Two articles in this issue take up the challenge of faithful living in “the time being.” Mary T. Stimming and Cornelius Plantinga Jr. ponder some of the Advent challenges of waiting with hope in God amid the temptations of despair or complacency.
In thinking about time and the fullness of time in this season, we often remember that modern theological classic, Groundhog Day. It’s the film in which Bill Murray plays a rude, self-centered weatherman named Phil, who finds himself in a time warp, reliving over and over the same day of his life in Punxsutawney, Pennsylvania. Phil wakes up each day and hears exactly the same idle chatter on the radio, encounters exactly the same assortment of small-town characters, and pursues exactly the same round of inconsequential activities with his cameraman Larry and producer Rita.
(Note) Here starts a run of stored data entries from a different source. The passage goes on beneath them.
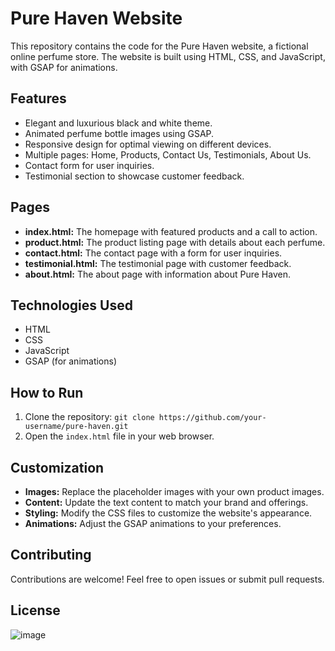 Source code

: # Pure Haven Website

This repository contains the code for the Pure Haven website, a fictional online perfume store. The website is built using HTML, CSS, and JavaScript, with GSAP for animations.

## Features

* Elegant and luxurious black and white theme.
* Animated perfume bottle images using GSAP.
* Responsive design for optimal viewing on different devices.
* Multiple pages: Home, Products, Contact Us, Testimonials, About Us.
* Contact form for user inquiries.
* Testimonial section to showcase customer feedback.

## Pages

* **index.html:** The homepage with featured products and a call to action.
* **product.html:** The product listing page with details about each perfume.
* **contact.html:** The contact page with a form for user inquiries.
* **testimonial.html:** The testimonial page with customer feedback.
* **about.html:** The about page with information about Pure Haven.

## Technologies Used

* HTML
* CSS
* JavaScript
* GSAP (for animations)

## How to Run

1. Clone the repository: `git clone https://github.com/your-username/pure-haven.git`
2. Open the `index.html` file in your web browser.

## Customization

* **Images:** Replace the placeholder images with your own product images.
* **Content:** Update the text content to match your brand and offerings.
* **Styling:** Modify the CSS files to customize the website's appearance.
* **Animations:** Adjust the GSAP animations to your preferences.

## Contributing

Contributions are welcome! Feel free to open issues or submit pull requests.

## License
![image](https://github.com/user-attachments/assets/c8495da0-bc2c-4b89-9b88-df87f1a58156)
This experience of time that is headed nowhere is excruciating. Phil responds to the prison of time with acts of contempt, frivolity or despair. But eventually he starts seeing the time he has been given in Punxsutawney as full of possibility. He even comes to regard time as a chance for preparation—a chance to become a different kind of person. The consummation and transformation of Punxsutawney time is reached on the day when Phil becomes a person who can win Rita’s affections.
In its clever play on the vagaries of time, this lighthearted romance suggests one way to think about the mysterious intersection of God’s time and our time. What can seem like the meaningless extension of time, or the ceaseless round of same-old same-old, is in God’s time part of the work of redemption. The prolongation of history can be seen as a gift, a gift that allows us to become aware of God’s purposes.
The church’s Advent faith is that time is not a prison but a path, and that the path leads to the fulfilling of God’s purposes. The human task, as Phil realized, is to get ready.